Hidup itu sandiwara, yang nyata ternyata delusi. Terlarut posesi berujung kau gila sendiri. Jika kau tak dapatkan yang kau impikan bukan berarti kau telah usai. (Isyana Sarasvati - Untuk Hati yang Terluka)

Kasat mata kita tidak memiliki apa-apa, kan? Coba deh akui bahwa kita tidak memiliki semuanya, segera entah bagaimana dengan cara itu kita dipulihkan dan mendapatkan diri kita kembali. Lalu satu per satu semua di luar diri kita juga kembali.

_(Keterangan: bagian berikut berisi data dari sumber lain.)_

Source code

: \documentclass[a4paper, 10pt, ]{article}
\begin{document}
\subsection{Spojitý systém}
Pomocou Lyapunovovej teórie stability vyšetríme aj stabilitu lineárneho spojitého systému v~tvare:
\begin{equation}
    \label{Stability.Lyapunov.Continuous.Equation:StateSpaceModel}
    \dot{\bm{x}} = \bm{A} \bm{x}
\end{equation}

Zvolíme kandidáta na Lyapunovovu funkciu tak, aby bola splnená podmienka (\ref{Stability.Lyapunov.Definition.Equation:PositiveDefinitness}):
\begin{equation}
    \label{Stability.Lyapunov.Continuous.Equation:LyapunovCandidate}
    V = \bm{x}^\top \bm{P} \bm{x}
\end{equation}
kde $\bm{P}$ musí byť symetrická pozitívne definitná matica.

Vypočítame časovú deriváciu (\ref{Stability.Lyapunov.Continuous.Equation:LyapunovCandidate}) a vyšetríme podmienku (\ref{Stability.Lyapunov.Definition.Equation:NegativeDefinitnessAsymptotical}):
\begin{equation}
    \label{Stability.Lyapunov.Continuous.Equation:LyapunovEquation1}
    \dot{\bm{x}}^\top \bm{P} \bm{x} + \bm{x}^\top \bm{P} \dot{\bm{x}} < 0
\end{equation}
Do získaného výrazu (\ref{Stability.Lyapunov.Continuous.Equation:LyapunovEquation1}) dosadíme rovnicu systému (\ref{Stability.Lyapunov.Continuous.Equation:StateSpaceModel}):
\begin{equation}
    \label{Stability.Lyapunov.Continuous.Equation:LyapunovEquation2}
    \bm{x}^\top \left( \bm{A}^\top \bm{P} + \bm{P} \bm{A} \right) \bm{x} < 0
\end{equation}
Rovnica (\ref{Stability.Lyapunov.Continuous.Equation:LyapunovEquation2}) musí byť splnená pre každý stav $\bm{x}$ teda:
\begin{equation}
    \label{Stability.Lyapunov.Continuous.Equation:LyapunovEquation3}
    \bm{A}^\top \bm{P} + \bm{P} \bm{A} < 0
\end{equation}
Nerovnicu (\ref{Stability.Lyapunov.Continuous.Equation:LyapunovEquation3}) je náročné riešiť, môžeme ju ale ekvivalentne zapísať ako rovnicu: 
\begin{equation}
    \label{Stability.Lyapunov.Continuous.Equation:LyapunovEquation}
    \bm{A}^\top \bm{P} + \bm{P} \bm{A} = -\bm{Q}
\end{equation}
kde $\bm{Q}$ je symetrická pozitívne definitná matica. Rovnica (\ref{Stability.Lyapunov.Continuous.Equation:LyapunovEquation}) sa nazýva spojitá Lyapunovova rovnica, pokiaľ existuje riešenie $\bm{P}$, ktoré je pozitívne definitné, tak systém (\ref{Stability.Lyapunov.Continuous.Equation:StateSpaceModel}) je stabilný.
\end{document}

Rela dan ikhlas atas semua yang terjadi, atas semua yang diambil, atas semua yang tidak dimiliki.

Selalunya yang terjadi padaku adalah: Aku memperoleh saat aku tidak menginginkannya lagi.

Status yang Membatasi

Sungguh sensitif saat ada yang berkata, “Nah, jadi kalau kamu ke sini ngapain? Gebet dia ya?”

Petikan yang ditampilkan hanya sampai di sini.